# Batiente



## TRONIC

Saludos.

Quisiera saber si existe una palabra concreta en inglés para definir al lado opuesto a las bisagras de una puerta; es decir, el lado de la cerradura.


----------



## Mattterhorn

Yo creo que se dice 'rebate' pero me gustaría que lo confirmara algún nativo.


----------



## coolbrowne

Bueno, no creo que exista una palabra en inglés para designar esto:





TRONIC said:


> ... lado opuesto a las bisagras de una puerta; es decir, el lado de la cerradura.


Sin embargo, en el lema batiente del DRAE, las definiciones que se relacionan con puerta son:


> *2*. m. Parte del cerco de las hojas de puertas, ventanas y otras cosas semejantes, en que se detienen y baten cuando se cierran.
> *3*. m. Cada una de las hojas de una puerta o ventana.
> *4*. m. Mamperlán de escalones o puertas.


Traducciones son, respectivamente: 
*2*. Doorstop/Doorjamb 
*3*. Door panel 
*4*. Nosing
​Obviamente, ninguno de estos corresponde a la descripción dada.


----------



## DrBen77

*I think* that it's 'door jamb', or simply 'jamb'.  (But perhaps this signifies both sides, in the area where the door overlaps the frame).

In any case, it's a rare word and not understood my most native English speakers, so perhaps 'the side with the lock/latch/handle/etc' is better.

I think a rebate is the concave corner into which a door sits when it closes.

(Apologies for replying to this thread in English, my Spanish isn't good enough yet!)


----------



## coolbrowne

What you are referring to are the "*stiles*" (the door jambs are actually the vertical parts _of the frame_)





DrBen77 said:


> *I think* that it's 'door jamb', or simply 'jamb'. (But perhaps this signifies both sides, in the area where the door overlaps the frame).


But (regarding "stiles" ) I think this applies:





DrBen77 said:


> ... not understood my most native English speakers...


Regards


----------



## DrBen77

Never heard of stiles, but it sounds right... so I agree on both points


----------



## Mattterhorn

Batiente es la parte del marco en la que la hoja apoya cuando se cierra la puerta.
I think it fits very well the definition of 'rebate' given by DrBen77: the concave corner into which a door sits when it closes.


----------



## Mattterhorn

I think 'jamb' means 'jamba': moldura decorativa que se fija en la parte externa del marco y el dintel de la puerta.


----------



## coolbrowne

Sí, esta es la definición *2* de DRAE (arriba)





Mattterhorn said:


> Batiente es la parte del marco en la que la hoja apoya cuando se cierra la puerta...

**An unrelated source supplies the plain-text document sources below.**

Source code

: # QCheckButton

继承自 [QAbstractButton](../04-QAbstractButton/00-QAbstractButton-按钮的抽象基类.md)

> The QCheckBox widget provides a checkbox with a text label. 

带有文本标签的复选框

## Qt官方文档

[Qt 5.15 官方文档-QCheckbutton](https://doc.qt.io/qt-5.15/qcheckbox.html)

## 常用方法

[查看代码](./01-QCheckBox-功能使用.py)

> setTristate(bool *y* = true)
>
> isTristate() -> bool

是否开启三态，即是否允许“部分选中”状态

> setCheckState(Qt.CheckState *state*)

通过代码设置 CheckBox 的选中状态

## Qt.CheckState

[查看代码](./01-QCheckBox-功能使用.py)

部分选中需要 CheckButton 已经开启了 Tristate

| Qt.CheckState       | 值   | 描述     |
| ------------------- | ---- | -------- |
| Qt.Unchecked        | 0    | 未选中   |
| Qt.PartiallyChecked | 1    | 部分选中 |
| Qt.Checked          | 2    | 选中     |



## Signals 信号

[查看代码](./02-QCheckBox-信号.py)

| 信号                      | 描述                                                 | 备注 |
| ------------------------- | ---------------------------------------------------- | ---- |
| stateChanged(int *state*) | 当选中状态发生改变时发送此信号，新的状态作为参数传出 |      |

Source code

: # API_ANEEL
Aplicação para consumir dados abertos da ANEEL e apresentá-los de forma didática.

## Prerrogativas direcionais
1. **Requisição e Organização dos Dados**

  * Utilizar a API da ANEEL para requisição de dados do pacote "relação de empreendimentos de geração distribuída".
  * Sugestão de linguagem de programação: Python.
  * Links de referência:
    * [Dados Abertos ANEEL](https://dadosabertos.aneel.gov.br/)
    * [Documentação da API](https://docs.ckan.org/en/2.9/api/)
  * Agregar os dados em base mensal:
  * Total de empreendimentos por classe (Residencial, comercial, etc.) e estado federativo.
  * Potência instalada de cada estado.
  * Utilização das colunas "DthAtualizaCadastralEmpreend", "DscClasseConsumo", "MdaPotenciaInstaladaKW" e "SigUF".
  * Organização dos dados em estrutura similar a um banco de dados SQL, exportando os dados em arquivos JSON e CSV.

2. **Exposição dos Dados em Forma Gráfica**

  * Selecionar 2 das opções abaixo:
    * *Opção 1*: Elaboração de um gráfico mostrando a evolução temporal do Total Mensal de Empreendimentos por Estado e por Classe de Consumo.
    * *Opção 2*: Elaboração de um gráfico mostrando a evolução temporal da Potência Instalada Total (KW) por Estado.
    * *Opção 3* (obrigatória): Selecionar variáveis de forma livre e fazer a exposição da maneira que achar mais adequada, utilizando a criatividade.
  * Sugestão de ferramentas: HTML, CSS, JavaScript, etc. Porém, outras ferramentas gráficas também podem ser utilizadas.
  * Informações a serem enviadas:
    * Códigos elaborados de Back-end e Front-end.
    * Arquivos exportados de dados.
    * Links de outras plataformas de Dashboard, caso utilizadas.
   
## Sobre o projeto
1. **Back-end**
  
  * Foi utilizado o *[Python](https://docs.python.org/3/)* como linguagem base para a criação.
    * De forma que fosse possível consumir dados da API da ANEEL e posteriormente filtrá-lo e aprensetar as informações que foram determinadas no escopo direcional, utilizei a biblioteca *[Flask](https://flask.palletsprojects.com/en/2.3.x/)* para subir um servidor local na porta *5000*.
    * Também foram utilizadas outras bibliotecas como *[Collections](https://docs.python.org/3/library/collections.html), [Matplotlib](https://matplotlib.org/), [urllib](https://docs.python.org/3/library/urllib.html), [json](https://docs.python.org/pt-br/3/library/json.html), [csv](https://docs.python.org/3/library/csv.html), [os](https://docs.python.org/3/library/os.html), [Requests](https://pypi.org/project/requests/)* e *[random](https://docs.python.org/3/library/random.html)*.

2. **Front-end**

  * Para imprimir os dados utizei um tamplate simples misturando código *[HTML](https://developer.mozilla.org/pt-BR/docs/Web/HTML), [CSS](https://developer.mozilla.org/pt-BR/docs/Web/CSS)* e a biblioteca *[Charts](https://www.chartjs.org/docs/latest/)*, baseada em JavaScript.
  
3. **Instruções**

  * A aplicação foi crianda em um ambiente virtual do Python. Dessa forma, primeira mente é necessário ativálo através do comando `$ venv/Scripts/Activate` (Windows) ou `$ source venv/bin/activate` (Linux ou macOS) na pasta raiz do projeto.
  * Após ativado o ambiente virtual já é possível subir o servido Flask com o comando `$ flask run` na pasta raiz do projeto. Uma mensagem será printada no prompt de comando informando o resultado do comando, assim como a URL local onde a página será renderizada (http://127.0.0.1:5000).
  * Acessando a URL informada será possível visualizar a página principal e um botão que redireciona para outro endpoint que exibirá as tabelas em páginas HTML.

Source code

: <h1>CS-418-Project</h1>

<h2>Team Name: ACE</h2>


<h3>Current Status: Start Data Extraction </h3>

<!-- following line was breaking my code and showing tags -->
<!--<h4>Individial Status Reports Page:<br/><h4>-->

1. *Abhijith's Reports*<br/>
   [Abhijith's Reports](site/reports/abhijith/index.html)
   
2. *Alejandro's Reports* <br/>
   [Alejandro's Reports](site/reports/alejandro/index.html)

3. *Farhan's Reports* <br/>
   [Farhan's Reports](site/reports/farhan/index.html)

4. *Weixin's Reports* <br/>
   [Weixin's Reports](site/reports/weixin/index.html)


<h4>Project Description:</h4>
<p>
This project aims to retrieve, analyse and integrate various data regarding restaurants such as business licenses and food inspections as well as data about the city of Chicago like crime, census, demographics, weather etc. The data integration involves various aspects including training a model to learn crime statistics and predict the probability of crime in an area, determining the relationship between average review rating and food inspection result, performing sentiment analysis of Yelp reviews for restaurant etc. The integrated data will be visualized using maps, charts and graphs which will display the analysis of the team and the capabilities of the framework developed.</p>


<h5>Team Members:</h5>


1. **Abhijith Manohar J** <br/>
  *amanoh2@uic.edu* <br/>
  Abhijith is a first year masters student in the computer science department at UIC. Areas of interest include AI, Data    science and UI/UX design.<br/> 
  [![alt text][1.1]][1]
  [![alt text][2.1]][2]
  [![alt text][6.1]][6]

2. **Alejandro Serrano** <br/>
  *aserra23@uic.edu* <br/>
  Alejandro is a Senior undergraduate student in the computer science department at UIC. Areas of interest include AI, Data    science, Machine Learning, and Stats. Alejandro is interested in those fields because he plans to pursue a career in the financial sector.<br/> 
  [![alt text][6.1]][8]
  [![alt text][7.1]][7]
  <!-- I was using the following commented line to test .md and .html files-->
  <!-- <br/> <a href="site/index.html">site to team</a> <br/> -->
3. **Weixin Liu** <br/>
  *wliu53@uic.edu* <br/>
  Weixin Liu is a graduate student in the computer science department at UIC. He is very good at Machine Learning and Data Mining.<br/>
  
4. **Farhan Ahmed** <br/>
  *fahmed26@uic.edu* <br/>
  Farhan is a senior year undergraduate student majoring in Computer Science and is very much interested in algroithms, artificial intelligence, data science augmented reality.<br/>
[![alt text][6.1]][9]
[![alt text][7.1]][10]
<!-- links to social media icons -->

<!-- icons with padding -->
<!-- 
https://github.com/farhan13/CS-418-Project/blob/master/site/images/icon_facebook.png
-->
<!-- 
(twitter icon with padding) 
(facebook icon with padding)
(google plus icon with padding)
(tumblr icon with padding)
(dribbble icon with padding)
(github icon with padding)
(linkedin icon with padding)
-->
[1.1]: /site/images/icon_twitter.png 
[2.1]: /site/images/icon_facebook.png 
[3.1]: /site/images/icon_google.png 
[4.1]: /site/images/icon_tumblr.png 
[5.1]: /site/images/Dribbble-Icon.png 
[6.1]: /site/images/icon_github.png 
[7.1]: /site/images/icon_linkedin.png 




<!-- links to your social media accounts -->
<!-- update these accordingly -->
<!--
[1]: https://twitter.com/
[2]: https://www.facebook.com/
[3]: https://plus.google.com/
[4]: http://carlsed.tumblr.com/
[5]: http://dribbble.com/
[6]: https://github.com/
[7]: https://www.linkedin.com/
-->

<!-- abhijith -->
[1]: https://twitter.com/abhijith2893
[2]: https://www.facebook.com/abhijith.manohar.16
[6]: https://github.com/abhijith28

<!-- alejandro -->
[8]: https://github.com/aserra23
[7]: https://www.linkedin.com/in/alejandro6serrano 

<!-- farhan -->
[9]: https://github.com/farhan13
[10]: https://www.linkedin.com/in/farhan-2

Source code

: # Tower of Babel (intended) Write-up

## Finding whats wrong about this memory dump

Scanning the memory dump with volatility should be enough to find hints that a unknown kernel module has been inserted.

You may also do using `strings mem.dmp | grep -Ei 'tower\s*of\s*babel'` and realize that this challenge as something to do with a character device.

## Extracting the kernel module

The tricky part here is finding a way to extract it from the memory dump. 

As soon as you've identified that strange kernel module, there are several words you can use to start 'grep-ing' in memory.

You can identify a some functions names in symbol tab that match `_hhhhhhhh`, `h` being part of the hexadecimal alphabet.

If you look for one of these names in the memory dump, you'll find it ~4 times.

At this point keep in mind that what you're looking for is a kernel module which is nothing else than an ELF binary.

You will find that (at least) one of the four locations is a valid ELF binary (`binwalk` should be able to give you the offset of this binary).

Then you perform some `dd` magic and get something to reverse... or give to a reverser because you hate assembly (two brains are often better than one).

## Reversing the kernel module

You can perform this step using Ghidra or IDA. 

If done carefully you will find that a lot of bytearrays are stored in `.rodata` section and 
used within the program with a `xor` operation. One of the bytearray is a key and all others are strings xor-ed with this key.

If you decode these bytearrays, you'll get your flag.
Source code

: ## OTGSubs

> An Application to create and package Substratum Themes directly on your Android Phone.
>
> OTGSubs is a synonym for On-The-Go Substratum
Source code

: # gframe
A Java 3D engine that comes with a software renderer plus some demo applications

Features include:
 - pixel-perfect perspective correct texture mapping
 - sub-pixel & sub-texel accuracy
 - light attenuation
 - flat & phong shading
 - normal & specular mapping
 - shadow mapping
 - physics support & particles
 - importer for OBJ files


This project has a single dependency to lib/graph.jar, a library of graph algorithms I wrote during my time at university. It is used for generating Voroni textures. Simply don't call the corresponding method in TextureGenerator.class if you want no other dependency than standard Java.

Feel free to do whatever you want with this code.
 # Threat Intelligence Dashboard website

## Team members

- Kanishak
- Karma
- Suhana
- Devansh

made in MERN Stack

El término más común es *doorstop*. De todas maneras, no coincide con la definición de *TRONIC*.

Aquí un elejemplo de falso amigo:





Mattterhorn said:


> I think 'jamb' means 'jamba': moldura decorativa que se fija en la parte externa del marco y el dintel de la puerta.


La similitud engaña (arriba hay un enlace para "door jamb").

Saludos


----------



## Mattterhorn

Según ese dibujo 'jamb' significa marco.
No lo veo claro porque 'marco' es 'frame'...


----------



## Mattterhorn

coolbrowne said:


> Sí, esta es la definición *2* de DRAE (arriba)El término más común es *doorstop*. De todas maneras, no coincide con la definición de *TRONIC*.
> 
> Aquí un elejemplo de falso amigo:La similitud engaña (arriba hay un enlace para "door jamb").
> 
> Saludos


 
¿Cómo se dice JAMBA en inglés?


----------



## Mattterhorn

En español JAMBA es la moldura decorativa que se pone en los laterales sobre el MARCO y BATIENTE es la parte del pre-marco donde golpea la puerta cuando la cierras.

How do you say this three words in capitals in English?


----------



## DrBen77

(Using only the information in this thread..!) I suppose that
jamba = no-one (yet!) knows
marco = frame
batiente = there is no word for this
Please correct me if this is a misrepresentation.  Perhaps we need a new thread for those extra words?


----------



## TRONIC

Teniendo en cuenta la definición de batiente aportada por coolbrowne, creo que ésa no era la palabra que yo estaba buscando, ni siquiera en español, aunque ha generado un interesante debate...

Mi intención era definir la posición de un sensor cuyo soporte debería estar situado en la zona del dintel más cercana al lado de la puerta (abisagrada) que más tarda en alcanzar el batiente cuando se está cerrando; éste suele ser el lado del tirador y la cerradura.


----------